[Dataset records — start]
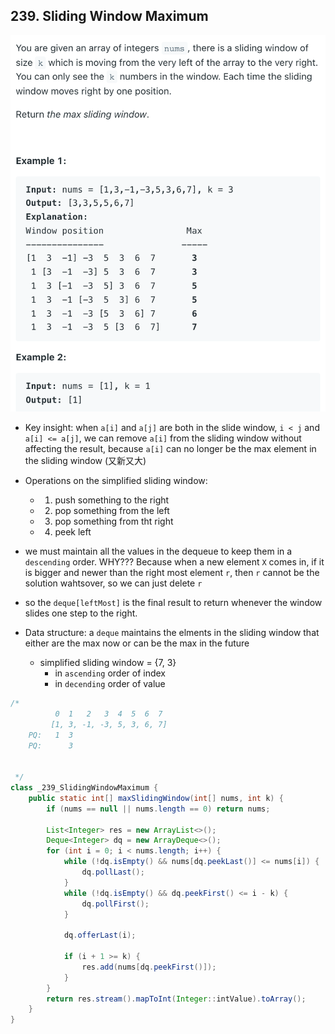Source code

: ## 239. Sliding Window Maximum

![](img/2021-12-22-16-45-41.png)


- Key insight: when `a[i]` and `a[j]` are both in the slide window, 
  `i < j` and `a[i] <= a[j]`, we can remove `a[i]` from the sliding 
  window without affecting the result, because `a[i]` can no longer be
  the max element in the sliding window (又新又大)

- Operations on the simplified sliding window:
  - 1. push something to the right
  - 2. pop something from the left
  - 3. pop something from tht right
  - 4. peek left

- we must maintain all the values in the dequeue to keep them in a 
  `descending` order. WHY??? Because when a new element `X` comes in,
  if it is bigger and newer than the right most element `r`, then `r` 
  cannot be the solution wahtsover, so we can just delete `r`

- so the `deque[leftMost]` is the final result to return whenever the
  window slides one step to the right.

- Data structure: a `deque` maintains the elments in the sliding window
  that either are the max now or can be the max in the future
  - simplified sliding window = {7, 3}
    - in `ascending` order of index
    - in `decending` order of value

```java
/*
          0  1   2   3  4  5  6  7
         [1, 3, -1, -3, 5, 3, 6, 7]
    PQ:   1  3
    PQ:      3


 */
class _239_SlidingWindowMaximum {
    public static int[] maxSlidingWindow(int[] nums, int k) {
        if (nums == null || nums.length == 0) return nums;

        List<Integer> res = new ArrayList<>();
        Deque<Integer> dq = new ArrayDeque<>();
        for (int i = 0; i < nums.length; i++) {
            while (!dq.isEmpty() && nums[dq.peekLast()] <= nums[i]) {
                dq.pollLast();
            }
            while (!dq.isEmpty() && dq.peekFirst() <= i - k) {
                dq.pollFirst();
            }

            dq.offerLast(i);

            if (i + 1 >= k) {
                res.add(nums[dq.peekFirst()]);
            }
        }
        return res.stream().mapToInt(Integer::intValue).toArray();
    }
}
```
[Dataset records — finish]
## Action item
Pull together all lines from the data that mention the word "length".

## Reply
        if (nums == null || nums.length == 0) return nums;
        for (int i = 0; i < nums.length; i++) {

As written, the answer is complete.